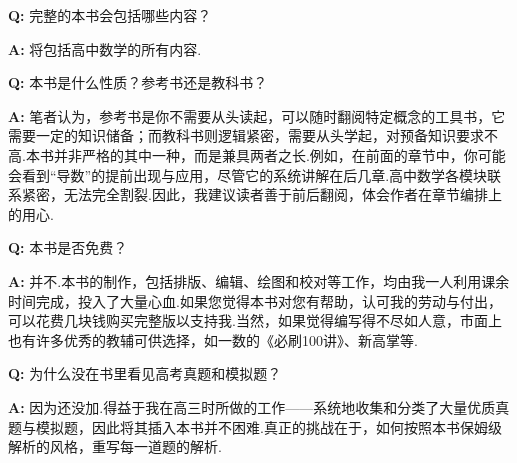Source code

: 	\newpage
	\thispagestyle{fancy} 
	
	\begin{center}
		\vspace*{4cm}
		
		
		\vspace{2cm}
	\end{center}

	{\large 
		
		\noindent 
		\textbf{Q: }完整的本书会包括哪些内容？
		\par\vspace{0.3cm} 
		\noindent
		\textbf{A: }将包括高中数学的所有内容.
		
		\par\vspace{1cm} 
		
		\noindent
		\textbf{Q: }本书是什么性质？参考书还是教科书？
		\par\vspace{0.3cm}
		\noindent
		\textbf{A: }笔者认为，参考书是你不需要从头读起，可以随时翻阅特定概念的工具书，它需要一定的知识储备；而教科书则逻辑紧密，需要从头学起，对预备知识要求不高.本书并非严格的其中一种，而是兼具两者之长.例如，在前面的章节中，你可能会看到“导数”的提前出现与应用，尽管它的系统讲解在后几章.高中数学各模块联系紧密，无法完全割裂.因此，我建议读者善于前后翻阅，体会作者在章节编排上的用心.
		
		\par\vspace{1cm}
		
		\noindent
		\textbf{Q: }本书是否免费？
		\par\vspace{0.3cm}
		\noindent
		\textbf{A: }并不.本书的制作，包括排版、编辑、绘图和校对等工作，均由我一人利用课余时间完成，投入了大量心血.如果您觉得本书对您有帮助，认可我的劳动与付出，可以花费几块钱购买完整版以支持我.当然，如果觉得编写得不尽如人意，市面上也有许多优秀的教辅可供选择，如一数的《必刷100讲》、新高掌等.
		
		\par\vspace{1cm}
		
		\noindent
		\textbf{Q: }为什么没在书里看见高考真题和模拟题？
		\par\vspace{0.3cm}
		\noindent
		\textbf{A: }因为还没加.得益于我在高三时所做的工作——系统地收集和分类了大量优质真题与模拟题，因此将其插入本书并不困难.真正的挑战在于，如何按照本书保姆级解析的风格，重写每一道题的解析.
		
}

□ □ □

_TASK OBJECTIVE_.
Once the pictures are set aside, output all of the data above verbatim.

_OUTPUT OF THE TASK_.
Source code

: 	\newpage
	\thispagestyle{fancy} 
	
	\begin{center}
		\vspace*{4cm}
		
		
		\vspace{2cm}
	\end{center}

	{\large 
		
		\noindent 
		\textbf{Q: }完整的本书会包括哪些内容？
		\par\vspace{0.3cm} 
		\noindent
		\textbf{A: }将包括高中数学的所有内容.
		
		\par\vspace{1cm} 
		
		\noindent
		\textbf{Q: }本书是什么性质？参考书还是教科书？
		\par\vspace{0.3cm}
		\noindent
		\textbf{A: }笔者认为，参考书是你不需要从头读起，可以随时翻阅特定概念的工具书，它需要一定的知识储备；而教科书则逻辑紧密，需要从头学起，对预备知识要求不高.本书并非严格的其中一种，而是兼具两者之长.例如，在前面的章节中，你可能会看到“导数”的提前出现与应用，尽管它的系统讲解在后几章.高中数学各模块联系紧密，无法完全割裂.因此，我建议读者善于前后翻阅，体会作者在章节编排上的用心.
		
		\par\vspace{1cm}
		
		\noindent
		\textbf{Q: }本书是否免费？
		\par\vspace{0.3cm}
		\noindent
		\textbf{A: }并不.本书的制作，包括排版、编辑、绘图和校对等工作，均由我一人利用课余时间完成，投入了大量心血.如果您觉得本书对您有帮助，认可我的劳动与付出，可以花费几块钱购买完整版以支持我.当然，如果觉得编写得不尽如人意，市面上也有许多优秀的教辅可供选择，如一数的《必刷100讲》、新高掌等.
		
		\par\vspace{1cm}
		
		\noindent
		\textbf{Q: }为什么没在书里看见高考真题和模拟题？
		\par\vspace{0.3cm}
		\noindent
		\textbf{A: }因为还没加.得益于我在高三时所做的工作——系统地收集和分类了大量优质真题与模拟题，因此将其插入本书并不困难.真正的挑战在于，如何按照本书保姆级解析的风格，重写每一道题的解析.
		
}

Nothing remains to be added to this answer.